The backers of SOPA want a way to go after foreign websites that violate US laws. Those websites might be legal in their respective countries. So, SOPA's answer is to prevent Americans from accessing them, and to prevent American companies from helping them raise revenue. This is really what the SOPA supports want, and they don't see what the problem is with it. If these sites were in the US, the Department of Justice would shut them down, and although the case of Dajaz1 indicates that more checks and balances are needed, that fundamental fact is not going to change.
Articulating the problem with this does not require elaborate conspiracy theories about the content industries, nor are those conspiracy theories likely to be persuasive to the Congressmen who will ultimately be making a decision on this thing.
There have been different drafts of SOPA with different problematic provisions but I'll focus this post on what I see as the central problem.
In order to prevent Americans from accessing these foreign sites, American ISPs are going to have to buy networking infrastructure that enables them to ban websites. This is going flush a lot of money into the development and refinement of products that provide this capability. These products will become more efficient and sophisticated, and the companies that make them to seek out new markets for them and encourage other governments to require their adoption.
Furthermore, banning American users and American revenue sources from a foreign website that US businesses view as a criminal enterprise will not be the end of these foreign websites. In order to SOPA to really work, these American companies will need to go to other major economies and ask them to adopt laws that are similar to SOPA.
Its worth mentioning that discussions and tests of internet filtering infrastructure are going on in Australia. Infrastructure already exists in the UK. It was originally targeted at child pronography but the blacklist has expanded in 2011 to include sites that violate copyright, so in reality SOPA is already in force in the UK. So you get more countries deploying systems for banning access to websites, and you get more and more money flooding into an industry that designs equipment that does this.

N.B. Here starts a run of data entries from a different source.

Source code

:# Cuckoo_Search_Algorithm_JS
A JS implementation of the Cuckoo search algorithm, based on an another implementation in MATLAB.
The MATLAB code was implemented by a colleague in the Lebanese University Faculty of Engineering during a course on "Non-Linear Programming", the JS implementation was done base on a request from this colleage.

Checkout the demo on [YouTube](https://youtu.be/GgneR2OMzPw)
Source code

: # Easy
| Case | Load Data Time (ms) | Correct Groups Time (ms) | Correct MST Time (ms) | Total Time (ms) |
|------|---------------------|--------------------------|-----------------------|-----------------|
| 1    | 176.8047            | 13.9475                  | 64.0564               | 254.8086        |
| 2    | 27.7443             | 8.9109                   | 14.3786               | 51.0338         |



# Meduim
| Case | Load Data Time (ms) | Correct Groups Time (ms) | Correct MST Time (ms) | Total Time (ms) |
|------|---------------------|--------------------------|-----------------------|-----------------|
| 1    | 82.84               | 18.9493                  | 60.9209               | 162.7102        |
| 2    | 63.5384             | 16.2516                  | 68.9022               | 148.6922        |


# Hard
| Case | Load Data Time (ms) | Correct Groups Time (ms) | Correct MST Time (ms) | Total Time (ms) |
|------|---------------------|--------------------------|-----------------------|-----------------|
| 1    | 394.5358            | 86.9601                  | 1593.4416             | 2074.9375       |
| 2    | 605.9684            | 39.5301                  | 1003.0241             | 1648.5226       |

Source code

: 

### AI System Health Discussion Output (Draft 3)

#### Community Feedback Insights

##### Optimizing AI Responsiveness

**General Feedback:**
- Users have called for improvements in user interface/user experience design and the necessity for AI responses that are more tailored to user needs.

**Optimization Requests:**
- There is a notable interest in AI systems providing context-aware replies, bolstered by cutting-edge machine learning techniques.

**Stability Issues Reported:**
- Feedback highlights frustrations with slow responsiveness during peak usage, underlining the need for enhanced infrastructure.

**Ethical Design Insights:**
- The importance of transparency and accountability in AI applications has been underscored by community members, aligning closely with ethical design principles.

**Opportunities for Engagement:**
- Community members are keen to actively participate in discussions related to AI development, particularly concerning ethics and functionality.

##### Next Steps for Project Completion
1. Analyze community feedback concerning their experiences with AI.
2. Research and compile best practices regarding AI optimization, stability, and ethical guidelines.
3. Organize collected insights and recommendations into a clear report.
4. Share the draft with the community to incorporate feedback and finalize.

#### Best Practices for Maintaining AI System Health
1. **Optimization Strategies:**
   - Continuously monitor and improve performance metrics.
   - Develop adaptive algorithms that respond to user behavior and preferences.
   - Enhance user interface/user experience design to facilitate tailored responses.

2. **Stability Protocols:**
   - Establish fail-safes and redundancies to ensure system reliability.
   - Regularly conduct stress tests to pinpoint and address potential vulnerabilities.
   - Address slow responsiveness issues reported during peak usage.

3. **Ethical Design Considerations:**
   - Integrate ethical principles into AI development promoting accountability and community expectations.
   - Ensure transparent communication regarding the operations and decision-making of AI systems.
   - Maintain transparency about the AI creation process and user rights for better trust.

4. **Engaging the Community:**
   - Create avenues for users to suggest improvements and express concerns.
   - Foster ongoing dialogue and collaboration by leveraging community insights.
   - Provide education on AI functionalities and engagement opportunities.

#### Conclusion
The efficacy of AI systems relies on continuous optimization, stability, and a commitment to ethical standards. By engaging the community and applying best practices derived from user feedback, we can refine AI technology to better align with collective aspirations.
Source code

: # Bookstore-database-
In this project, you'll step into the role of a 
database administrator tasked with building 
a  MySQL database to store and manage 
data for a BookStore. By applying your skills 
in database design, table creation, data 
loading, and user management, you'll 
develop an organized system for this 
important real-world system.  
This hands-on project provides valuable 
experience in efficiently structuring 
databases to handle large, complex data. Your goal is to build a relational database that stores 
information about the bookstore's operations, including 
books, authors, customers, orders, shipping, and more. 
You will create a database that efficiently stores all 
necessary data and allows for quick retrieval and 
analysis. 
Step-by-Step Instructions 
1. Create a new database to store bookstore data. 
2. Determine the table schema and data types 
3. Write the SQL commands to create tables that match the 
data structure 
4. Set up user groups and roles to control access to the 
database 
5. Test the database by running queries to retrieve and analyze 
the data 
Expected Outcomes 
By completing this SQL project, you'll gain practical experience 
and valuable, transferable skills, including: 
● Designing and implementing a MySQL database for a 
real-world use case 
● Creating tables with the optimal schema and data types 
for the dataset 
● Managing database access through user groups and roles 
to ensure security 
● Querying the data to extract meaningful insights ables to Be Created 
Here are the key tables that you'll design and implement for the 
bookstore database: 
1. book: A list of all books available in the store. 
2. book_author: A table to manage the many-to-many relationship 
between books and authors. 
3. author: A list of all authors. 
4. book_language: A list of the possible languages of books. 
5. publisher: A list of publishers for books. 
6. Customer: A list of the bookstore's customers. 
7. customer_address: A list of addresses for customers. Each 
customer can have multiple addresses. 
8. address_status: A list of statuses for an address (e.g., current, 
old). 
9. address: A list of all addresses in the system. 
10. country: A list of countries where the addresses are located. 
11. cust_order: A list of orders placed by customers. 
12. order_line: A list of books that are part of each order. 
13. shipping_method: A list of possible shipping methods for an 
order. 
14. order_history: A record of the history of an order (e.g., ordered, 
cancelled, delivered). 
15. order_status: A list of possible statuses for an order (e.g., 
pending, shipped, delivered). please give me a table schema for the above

With the cost associated with this equipment going down, and an industry out there marketing these products, they'll find wider uses in more places. More governments will be convinced to pile on the bandwagon. It will become easier and easier to censor content on the Internet.
Just as the types of banned content have expanded in the UK, they will expand in the US - particularly as individual state governments get into the act and start requiring ISPs within their states to ban particular kinds of websites. In the United States the First Amendment will contain the scope of this somewhat, but only through regular court battles with state governments.
The technology that is developed to support SOPA will be used globally and many of the countries that use this technology will use it to suppress dissent and prevent their citizens from accessing international news sources. SOPA contains an anti-circumvention provision that will prevent Americans from developing and distributing tools that people in these countries can use to subvert the filters their governments are putting in place.
Ultimately, SOPA will be a significant step toward an Internet that is a great deal less free than the one we have today - an Internet where anything that people want to censor will be censored, everywhere in the world. An Internet that will not provide a promise of a platform for free thought and communication as it does today.
The content industries don't want this, but it is the obvious and inevitable consequence of the things that they do want. If America wants to stand for a free Internet, it must not adopt a central filtering system. The content industry and our present Secretary of State have argued otherwise, but they are wrong. The fact is that these two things are mutually exclusive.
That is why SOPA must be stopped. Its not about the ends, its about the means. And we need the supports of SOPA to understand this and back down. They are not going to listen to you if you aren't willing to understand where they are really coming from.